> Record extracts
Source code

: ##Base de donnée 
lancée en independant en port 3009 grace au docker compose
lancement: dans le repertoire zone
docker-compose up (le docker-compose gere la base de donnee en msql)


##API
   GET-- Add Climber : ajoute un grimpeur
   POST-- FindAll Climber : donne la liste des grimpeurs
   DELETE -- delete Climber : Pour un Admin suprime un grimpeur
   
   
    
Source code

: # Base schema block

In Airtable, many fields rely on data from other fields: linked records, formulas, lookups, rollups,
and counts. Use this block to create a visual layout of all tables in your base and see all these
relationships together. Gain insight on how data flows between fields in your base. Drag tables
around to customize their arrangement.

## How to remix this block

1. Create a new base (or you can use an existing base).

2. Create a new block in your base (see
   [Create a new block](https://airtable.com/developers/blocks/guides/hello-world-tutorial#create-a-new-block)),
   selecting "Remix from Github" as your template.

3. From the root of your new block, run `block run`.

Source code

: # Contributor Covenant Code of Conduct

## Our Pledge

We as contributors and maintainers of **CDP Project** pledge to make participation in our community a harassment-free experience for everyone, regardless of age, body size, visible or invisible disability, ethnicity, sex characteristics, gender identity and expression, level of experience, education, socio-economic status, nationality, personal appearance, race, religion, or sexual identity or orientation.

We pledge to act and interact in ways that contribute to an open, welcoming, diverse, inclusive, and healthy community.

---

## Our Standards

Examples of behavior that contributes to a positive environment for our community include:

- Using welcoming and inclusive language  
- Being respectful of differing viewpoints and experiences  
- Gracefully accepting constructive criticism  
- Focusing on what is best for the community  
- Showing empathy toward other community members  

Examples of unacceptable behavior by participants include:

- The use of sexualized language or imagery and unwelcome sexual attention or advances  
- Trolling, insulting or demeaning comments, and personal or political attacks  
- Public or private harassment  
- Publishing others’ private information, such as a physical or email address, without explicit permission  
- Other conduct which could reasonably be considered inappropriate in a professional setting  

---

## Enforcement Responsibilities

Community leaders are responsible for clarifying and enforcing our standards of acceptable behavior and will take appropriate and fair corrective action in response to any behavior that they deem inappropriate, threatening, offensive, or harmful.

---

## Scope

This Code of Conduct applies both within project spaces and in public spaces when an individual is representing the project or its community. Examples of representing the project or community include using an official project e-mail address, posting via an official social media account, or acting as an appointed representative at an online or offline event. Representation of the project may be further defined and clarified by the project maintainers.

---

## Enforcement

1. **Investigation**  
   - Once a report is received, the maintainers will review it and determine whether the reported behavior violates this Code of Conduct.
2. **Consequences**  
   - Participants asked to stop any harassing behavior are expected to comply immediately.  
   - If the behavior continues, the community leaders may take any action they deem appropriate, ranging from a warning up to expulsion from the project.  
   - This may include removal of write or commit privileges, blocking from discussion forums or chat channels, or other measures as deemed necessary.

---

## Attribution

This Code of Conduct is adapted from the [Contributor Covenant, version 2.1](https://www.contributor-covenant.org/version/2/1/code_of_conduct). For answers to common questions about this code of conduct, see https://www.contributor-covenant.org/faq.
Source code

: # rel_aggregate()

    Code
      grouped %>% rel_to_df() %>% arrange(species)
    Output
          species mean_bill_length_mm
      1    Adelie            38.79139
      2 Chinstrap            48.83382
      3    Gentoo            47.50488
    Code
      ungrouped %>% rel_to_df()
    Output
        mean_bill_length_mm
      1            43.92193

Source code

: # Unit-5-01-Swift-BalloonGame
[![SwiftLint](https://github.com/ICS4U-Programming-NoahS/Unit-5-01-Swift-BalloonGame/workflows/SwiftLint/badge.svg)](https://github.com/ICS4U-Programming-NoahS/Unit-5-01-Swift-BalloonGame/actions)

> Exercise
Show the lines of the records above that mention "species".

> Solution
      grouped %>% rel_to_df() %>% arrange(species)
          species mean_bill_length_mm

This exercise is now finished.